Keeping up with pen pals: Aspiring teachers track progress of students with letters

By Carolyn Cole/Staff Writer
published Jan. 3, 2008

The holidays came early for a Mustang Creek first-grade class when their pen pals, all aspiring educators, visited bringing gifts and cheer.

Tiffany Lowe’s students have written letters back and forth with a group of University of Central Oklahoma college students learning how to teach reading.

Their professor Cecilia Pittman, also a former Mustang teacher, assigned her budding educators to track their first-grade pen pal’s progress through the semester and write them back on the youth’s reading level. She said she’s worked with Lowe’s classes for several years, but this is the first time two groups of students have met.
“These are all elementary education majors, and they are all going into the field,” she said.

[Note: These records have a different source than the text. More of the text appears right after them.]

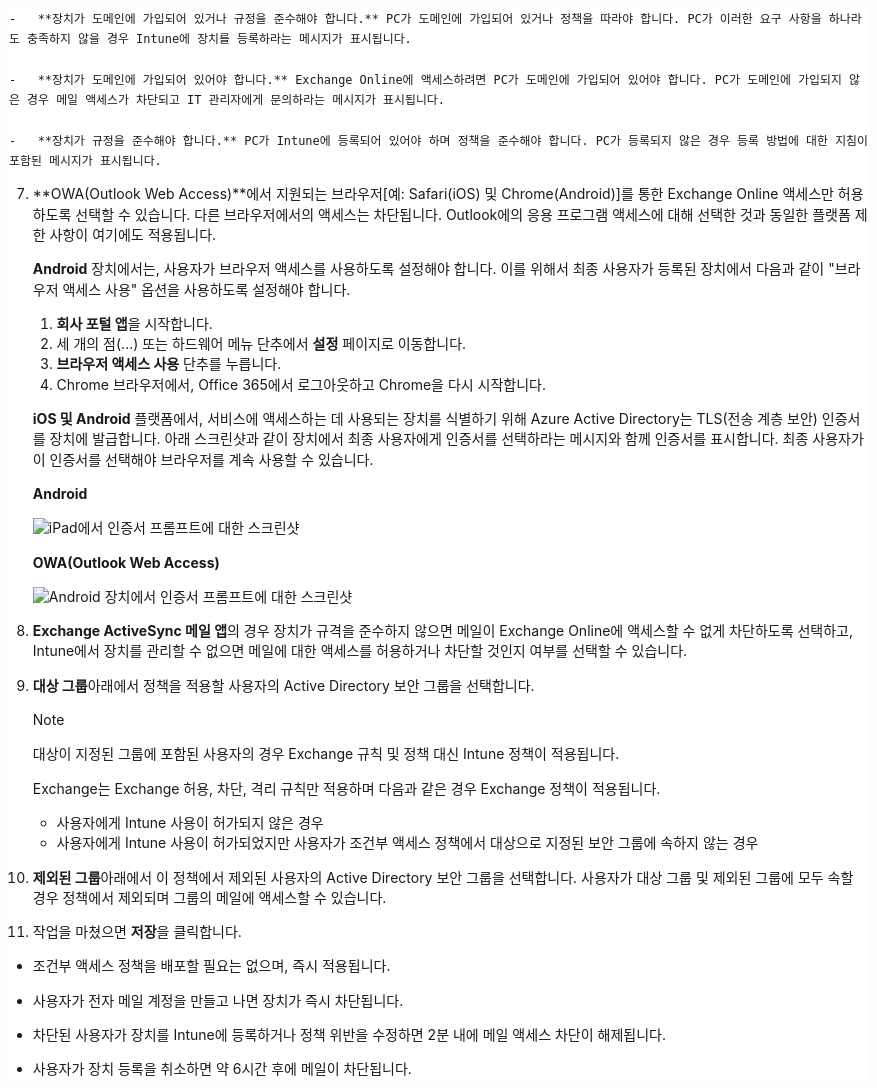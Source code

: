     -   **장치가 도메인에 가입되어 있거나 규정을 준수해야 합니다.** PC가 도메인에 가입되어 있거나 정책을 따라야 합니다. PC가 이러한 요구 사항을 하나라도 충족하지 않을 경우 Intune에 장치를 등록하라는 메시지가 표시됩니다.  

    -   **장치가 도메인에 가입되어 있어야 합니다.** Exchange Online에 액세스하려면 PC가 도메인에 가입되어 있어야 합니다. PC가 도메인에 가입되지 않은 경우 메일 액세스가 차단되고 IT 관리자에게 문의하라는 메시지가 표시됩니다.  

    -   **장치가 규정을 준수해야 합니다.** PC가 Intune에 등록되어 있어야 하며 정책을 준수해야 합니다. PC가 등록되지 않은 경우 등록 방법에 대한 지침이 포함된 메시지가 표시됩니다.  

7.  **OWA(Outlook Web Access)**에서 지원되는 브라우저[예: Safari(iOS) 및 Chrome(Android)]를 통한 Exchange Online 액세스만 허용하도록 선택할 수 있습니다. 다른 브라우저에서의 액세스는 차단됩니다. Outlook에의 응용 프로그램 액세스에 대해 선택한 것과 동일한 플랫폼 제한 사항이 여기에도 적용됩니다.

    **Android** 장치에서는, 사용자가 브라우저 액세스를 사용하도록 설정해야 합니다.  이를 위해서 최종 사용자가 등록된 장치에서 다음과 같이 "브라우저 액세스 사용" 옵션을 사용하도록 설정해야 합니다.
     1. **회사 포털 앱**을 시작합니다.
     2. 세 개의 점(...) 또는 하드웨어 메뉴 단추에서 **설정** 페이지로 이동합니다.
      3.    **브라우저 액세스 사용** 단추를 누릅니다.
      4.    Chrome 브라우저에서, Office 365에서 로그아웃하고 Chrome을 다시 시작합니다.

     **iOS 및 Android** 플랫폼에서, 서비스에 액세스하는 데 사용되는 장치를 식별하기 위해 Azure Active Directory는 TLS(전송 계층 보안) 인증서를 장치에 발급합니다.  아래 스크린샷과 같이 장치에서 최종 사용자에게 인증서를 선택하라는 메시지와 함께 인증서를 표시합니다. 최종 사용자가 이 인증서를 선택해야 브라우저를 계속 사용할 수 있습니다.

     **Android**

     ![iPad에서 인증서 프롬프트에 대한 스크린샷](../media/mdm-browser-ca-ios-cert-prompt_v2.png)

    **OWA(Outlook Web Access)**

    ![Android 장치에서 인증서 프롬프트에 대한 스크린샷](../media/mdm-browser-ca-android-cert-prompt.png)

7.  **Exchange ActiveSync 메일 앱**의 경우 장치가 규격을 준수하지 않으면 메일이 Exchange Online에 액세스할 수 없게 차단하도록 선택하고, Intune에서 장치를 관리할 수 없으면 메일에 대한 액세스를 허용하거나 차단할 것인지 여부를 선택할 수 있습니다.  

8.  **대상 그룹**아래에서 정책을 적용할 사용자의 Active Directory 보안 그룹을 선택합니다.  

    > [!NOTE]  
    >  대상이 지정된 그룹에 포함된 사용자의 경우 Exchange 규칙 및 정책 대신 Intune 정책이 적용됩니다.  
    >   
    >  Exchange는 Exchange 허용, 차단, 격리 규칙만 적용하며 다음과 같은 경우 Exchange 정책이 적용됩니다.  
    >   
    >  -   사용자에게 Intune 사용이 허가되지 않은 경우  
    > -   사용자에게 Intune 사용이 허가되었지만 사용자가 조건부 액세스 정책에서 대상으로 지정된 보안 그룹에 속하지 않는 경우  

9. **제외된 그룹**아래에서 이 정책에서 제외된 사용자의 Active Directory 보안 그룹을 선택합니다. 사용자가 대상 그룹 및 제외된 그룹에 모두 속할 경우 정책에서 제외되며 그룹의 메일에 액세스할 수 있습니다.  

10. 작업을 마쳤으면 **저장**을 클릭합니다.  

-   조건부 액세스 정책을 배포할 필요는 없으며, 즉시 적용됩니다.  

-   사용자가 전자 메일 계정을 만들고 나면 장치가 즉시 차단됩니다.  

-   차단된 사용자가 장치를 Intune에 등록하거나 정책 위반을 수정하면 2분 내에 메일 액세스 차단이 해제됩니다.  

-   사용자가 장치 등록을 취소하면 약 6시간 후에 메일이 차단됩니다.  
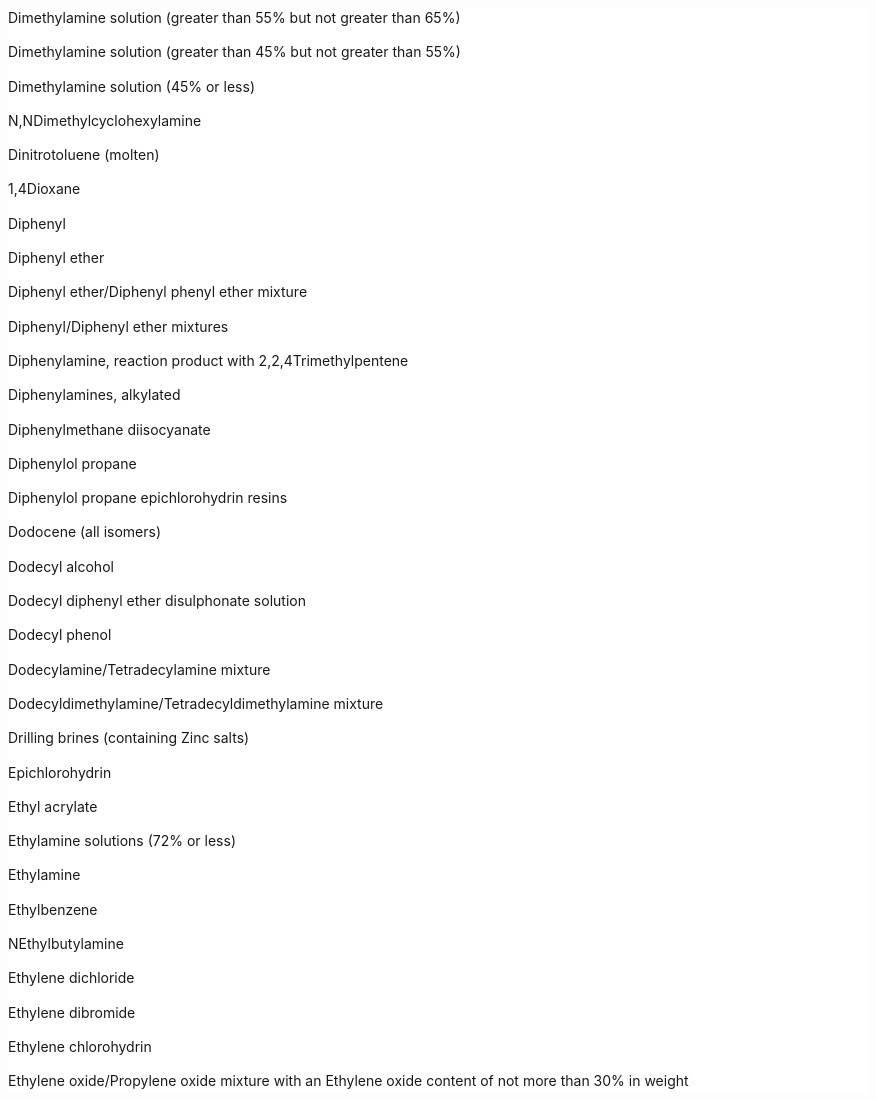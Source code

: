 Dimethylamine solution (greater than 55% but not greater than 65%)

Dimethylamine solution (greater than 45% but not greater than 55%)

Dimethylamine solution (45% or less)

N,NDimethylcyclohexylamine

Dinitrotoluene (molten)

1,4Dioxane

Diphenyl

Diphenyl ether

Diphenyl ether/Diphenyl phenyl ether mixture

Diphenyl/Diphenyl ether mixtures

Diphenylamine, reaction product with 2,2,4Trimethylpentene

Diphenylamines, alkylated

Diphenylmethane diisocyanate

Diphenylol propane

Diphenylol propane epichlorohydrin resins

Dodocene (all isomers)

Dodecyl alcohol

Dodecyl diphenyl ether disulphonate solution

Dodecyl phenol

Dodecylamine/Tetradecylamine mixture

Dodecyldimethylamine/Tetradecyldimethylamine mixture

Drilling brines (containing Zinc salts)

Epichlorohydrin

Ethyl acrylate

Ethylamine solutions (72% or less)

Ethylamine

Ethylbenzene

NEthylbutylamine

Ethylene dichloride

Ethylene dibromide

Ethylene chlorohydrin

Ethylene oxide/Propylene oxide mixture with an Ethylene oxide content of not more than 30% in weight
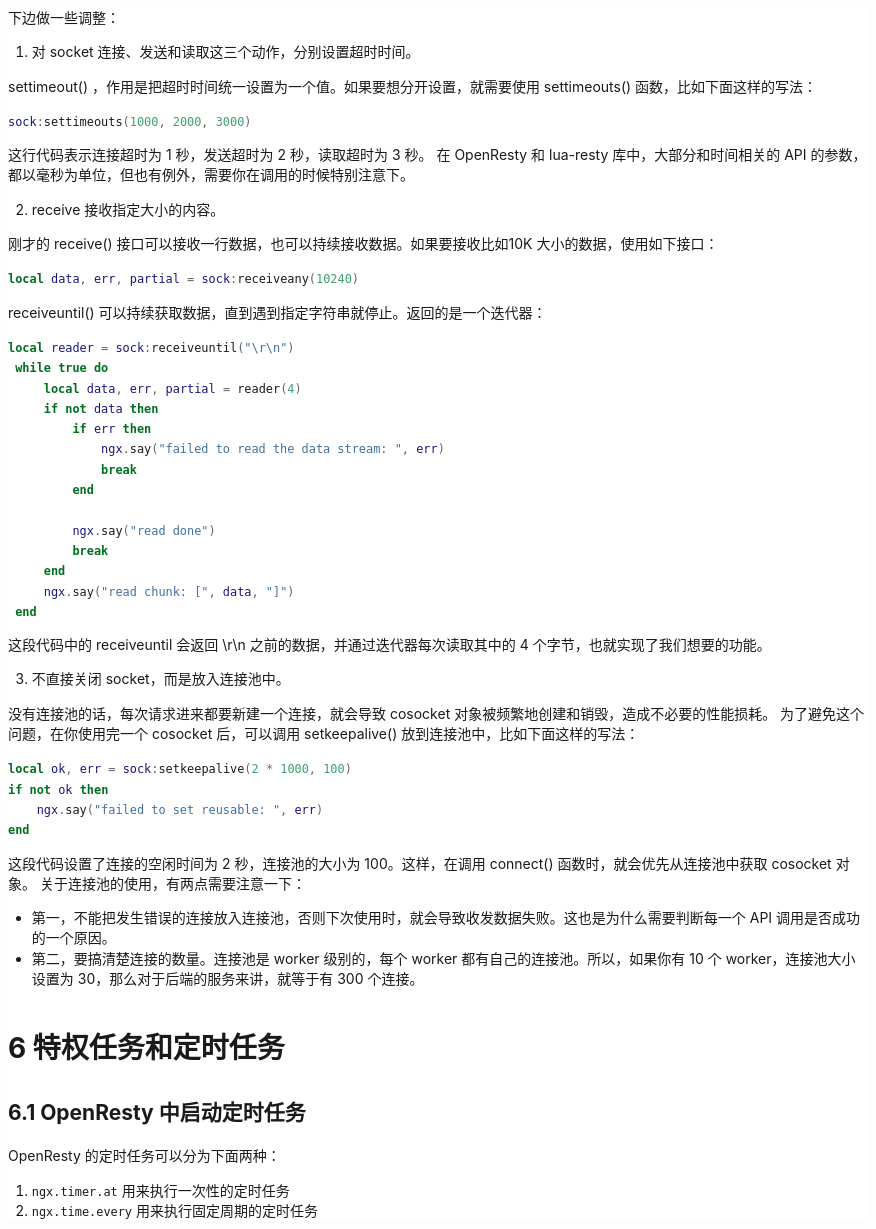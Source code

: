 下边做一些调整：
1. 对 socket 连接、发送和读取这三个动作，分别设置超时时间。

settimeout() ，作用是把超时时间统一设置为一个值。如果要想分开设置，就需要使用 settimeouts() 函数，比如下面这样的写法：
```lua
sock:settimeouts(1000, 2000, 3000) 
```
这行代码表示连接超时为 1 秒，发送超时为 2 秒，读取超时为 3 秒。
在 OpenResty 和 lua-resty 库中，大部分和时间相关的 API 的参数，都以毫秒为单位，但也有例外，需要你在调用的时候特别注意下。

2. receive 接收指定大小的内容。

刚才的 receive() 接口可以接收一行数据，也可以持续接收数据。如果要接收比如10K 大小的数据，使用如下接口：

```lua
local data, err, partial = sock:receiveany(10240)
```

receiveuntil()  可以持续获取数据，直到遇到指定字符串就停止。返回的是一个迭代器：

```lua
local reader = sock:receiveuntil("\r\n")
 while true do
     local data, err, partial = reader(4)
     if not data then
         if err then
             ngx.say("failed to read the data stream: ", err)
             break
         end
 
         ngx.say("read done")
         break
     end
     ngx.say("read chunk: [", data, "]")
 end
```
这段代码中的 receiveuntil 会返回 \r\n 之前的数据，并通过迭代器每次读取其中的 4 个字节，也就实现了我们想要的功能。

3. 不直接关闭 socket，而是放入连接池中。

没有连接池的话，每次请求进来都要新建一个连接，就会导致 cosocket 对象被频繁地创建和销毁，造成不必要的性能损耗。
为了避免这个问题，在你使用完一个 cosocket 后，可以调用 setkeepalive() 放到连接池中，比如下面这样的写法：

```lua
local ok, err = sock:setkeepalive(2 * 1000, 100)
if not ok then
    ngx.say("failed to set reusable: ", err)
end
```
这段代码设置了连接的空闲时间为 2 秒，连接池的大小为 100。这样，在调用 connect() 函数时，就会优先从连接池中获取 cosocket 对象。
关于连接池的使用，有两点需要注意一下：
- 第一，不能把发生错误的连接放入连接池，否则下次使用时，就会导致收发数据失败。这也是为什么需要判断每一个 API 调用是否成功的一个原因。
- 第二，要搞清楚连接的数量。连接池是 worker 级别的，每个 worker 都有自己的连接池。所以，如果你有 10 个 worker，连接池大小设置为 30，那么对于后端的服务来讲，就等于有 300 个连接。

# 6 特权任务和定时任务
## 6.1 OpenResty 中启动定时任务
OpenResty 的定时任务可以分为下面两种：
1. `ngx.timer.at` 用来执行一次性的定时任务
2. `ngx.time.every` 用来执行固定周期的定时任务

Through the year, college students and first-graders conversed about favorite colors and movies, Halloween costumes and Thanksgiving food. UCO senior Melissa Randell said the experience gave her a feel for the pace of Lowe’s classroom, which is valuable for an educator seeking to start her career next fall.

“We’ve learned how they have progressed, the things they like,” she said.

First-graders hugged and settled in to talk with their pen pals as they worked together to write letters to Santa. Minutes after their correspondence was perfected for Kris Kringle, first-grade faces were sticky with cupcake and frosting.

Then, pen pals gave their first-grade friends a book for a present and encouraged them to read along.
Lowe said her students seemed to look forward to their college letters and the party.

“They can’t visualize the age group of their pen pals when you say college, but they understand someone is reading their writing and writing back to them,” she said.

The pen pal project gives her students another chance to practice using and writing with new vocabulary, Lowe said.

“My kids are able to see how the college students make sentences with capital letters and punctuation and are able to form ideas,” she said. “The college kids keep all of the first-grade samples, and they use it for a portfolio ... it’s useful for them too especially as future educators.”